Veronica longifolia 'Blauriesin'
La segunda de las especies de flores morado-azuladas en espigas es más grande y pertenece a otra familia bien representada en la terraza. Se trata de Delphinium elatum, el delfinio o también llamado espuela de caballero, al igual que la Consolida ajacis. Como ésta, es una ranunculácea. Lo de si es un D. elatum "auténtico" o no queda en duda, pues venía identificado sólo como "Delphinium", aunque la inmensa mayoría de plantas que se venden bajo este nombre son variantes y selecciones obtenidas de dicha especie.

Con esta planta temía que fuese más complicado mantenerla al sol y, si bien llegó a casa a finales de febrero, de las tres raíces que venían brotaron todas pero una ya sucumbió. De las dos restantes, parece que una haya sabido aprovechar mejor las circunstancias y es la que más ha crecido y llegado a florecer, mientras que la segunda se sigue manteniendo a sus pies, pequeña pero sana. La planta tiene una roseta de hojas grandes y palmadas -a diferencia de las finas hojas de Consolida- , de color verde oscuro, y bajo tierra unas raíces gruesas similares a las de las aguileñas, no siendo por tanto comparable con sus parientes las anémonas y ranúnculos que toleran la sequedad absoluta una vez pierden la parte aérea.

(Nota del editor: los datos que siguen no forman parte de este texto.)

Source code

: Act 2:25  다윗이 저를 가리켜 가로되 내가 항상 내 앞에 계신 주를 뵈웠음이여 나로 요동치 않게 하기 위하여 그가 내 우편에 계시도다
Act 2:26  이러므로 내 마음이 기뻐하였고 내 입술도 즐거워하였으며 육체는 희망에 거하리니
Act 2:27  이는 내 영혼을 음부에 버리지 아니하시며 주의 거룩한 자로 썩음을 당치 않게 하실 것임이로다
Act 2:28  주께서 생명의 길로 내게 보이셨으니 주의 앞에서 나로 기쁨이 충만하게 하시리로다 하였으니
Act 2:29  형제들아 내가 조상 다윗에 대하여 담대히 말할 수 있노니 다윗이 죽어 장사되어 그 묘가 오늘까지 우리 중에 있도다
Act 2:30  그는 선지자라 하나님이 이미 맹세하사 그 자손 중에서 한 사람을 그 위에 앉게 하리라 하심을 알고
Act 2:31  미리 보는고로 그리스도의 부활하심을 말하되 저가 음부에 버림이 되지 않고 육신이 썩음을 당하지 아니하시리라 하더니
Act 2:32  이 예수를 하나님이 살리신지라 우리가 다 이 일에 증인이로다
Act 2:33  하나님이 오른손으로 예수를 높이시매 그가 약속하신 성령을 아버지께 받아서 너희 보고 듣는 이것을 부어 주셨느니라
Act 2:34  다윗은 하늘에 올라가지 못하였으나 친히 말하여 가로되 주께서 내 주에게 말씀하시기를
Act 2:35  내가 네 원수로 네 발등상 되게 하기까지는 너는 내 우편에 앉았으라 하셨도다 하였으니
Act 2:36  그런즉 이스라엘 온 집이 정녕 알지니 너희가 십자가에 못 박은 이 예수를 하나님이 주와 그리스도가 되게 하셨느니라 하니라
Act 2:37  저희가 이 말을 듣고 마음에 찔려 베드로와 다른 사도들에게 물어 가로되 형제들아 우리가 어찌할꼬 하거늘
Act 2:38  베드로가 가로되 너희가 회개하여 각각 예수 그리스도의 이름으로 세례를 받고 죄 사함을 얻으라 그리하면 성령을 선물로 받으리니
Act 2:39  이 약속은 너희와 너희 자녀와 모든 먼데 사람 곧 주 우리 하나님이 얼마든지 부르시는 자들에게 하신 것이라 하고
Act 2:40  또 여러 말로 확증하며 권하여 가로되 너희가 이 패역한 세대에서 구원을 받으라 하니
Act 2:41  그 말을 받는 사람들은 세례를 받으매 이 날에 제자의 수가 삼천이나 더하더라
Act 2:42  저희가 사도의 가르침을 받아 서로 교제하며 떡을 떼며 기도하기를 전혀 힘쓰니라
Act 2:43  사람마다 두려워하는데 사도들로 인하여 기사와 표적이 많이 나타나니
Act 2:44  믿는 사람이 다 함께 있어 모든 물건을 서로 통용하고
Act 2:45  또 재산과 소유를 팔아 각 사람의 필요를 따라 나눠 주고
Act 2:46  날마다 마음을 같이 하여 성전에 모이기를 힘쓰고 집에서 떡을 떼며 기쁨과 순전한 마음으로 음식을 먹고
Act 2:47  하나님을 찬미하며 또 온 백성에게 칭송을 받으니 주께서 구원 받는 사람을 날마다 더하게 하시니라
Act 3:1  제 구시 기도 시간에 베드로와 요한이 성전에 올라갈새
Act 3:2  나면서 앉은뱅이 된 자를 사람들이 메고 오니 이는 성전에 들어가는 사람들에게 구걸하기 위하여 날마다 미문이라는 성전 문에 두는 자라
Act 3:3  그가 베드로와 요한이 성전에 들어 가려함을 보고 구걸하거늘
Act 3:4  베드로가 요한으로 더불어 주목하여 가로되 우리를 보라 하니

Detalle de flor de Delphinium
Dado que la marca las vende en pack de mezcla de colores, al tener sólo un ejemplar listo para florecer las opciones de que saliese un color que no hiciese justicia al de su especie eran razonables. Mis preferencias eran este que ha aparecido o el azul claro, así que estoy satisfecho. Además las flores son simples y la inflorescencia bastante laxa, con lo cual ha quedado con un atractivo aspecto asilvestrado. Las flores tienen unos llamativos nectarios centrales con formas angulosas y unos pelos amarillo brillante. Una curiosidad, supongo que por proceder de selecciones cultivadas, es que las flores tienen cinco pétalos pero todas ellas tienen una especie de pétalos a medio salir relegados al centro de la flor, si bien he observado que en algunas flores sí han crecido y la planta tiene seis grandes. Como la Consolida y las aguileñas, tiene la "espuela" en la parte posterior de las flores que le da su nombre común.

Delphinium elatum
Lo que sin duda ha quedado espectacular es la combinación lograda a pleno sol, donde ubiqué a la planta con la condición de mantener el drenaje de la maceta encajado en un platillo para evitar desecamiento. El Delphinium crece rodeado -aunque demasiado "acorralado" quizá- de las rosadas flores de Monarda citriodora y Rehmannia elata y los capítulos rojigualdos de Ratibida columnifera; todavía puede coincidir con el Carthamus tinctorius que está a punto de florecer, aunque quizá ya no con la Kniphofia que ni siquiera se ve en la foto porque no sobrepasa los 15 cm. de altura. La estampa que forman es espectacular y prácticamente suple a lo que debería haber sido el contenedor de las anuales, con sitio de sobra para aglutinar combinaciones de este tipo.

Con estas dos bellísimas plantas queda pues satisfecha una parte importante de mi gusto por las especies de flores agrupadas en altas y apretadas espigas. Aún así, no serán las únicas especies con esta configuración que florecerán aquí, en este muro expuesto al poderoso sol primaveral, pues dentro de poco seguirán abriéndose especies con otra tendencia: el rosado. A ver si no tardan mucho en protagonizar una entrada como esta por aquí.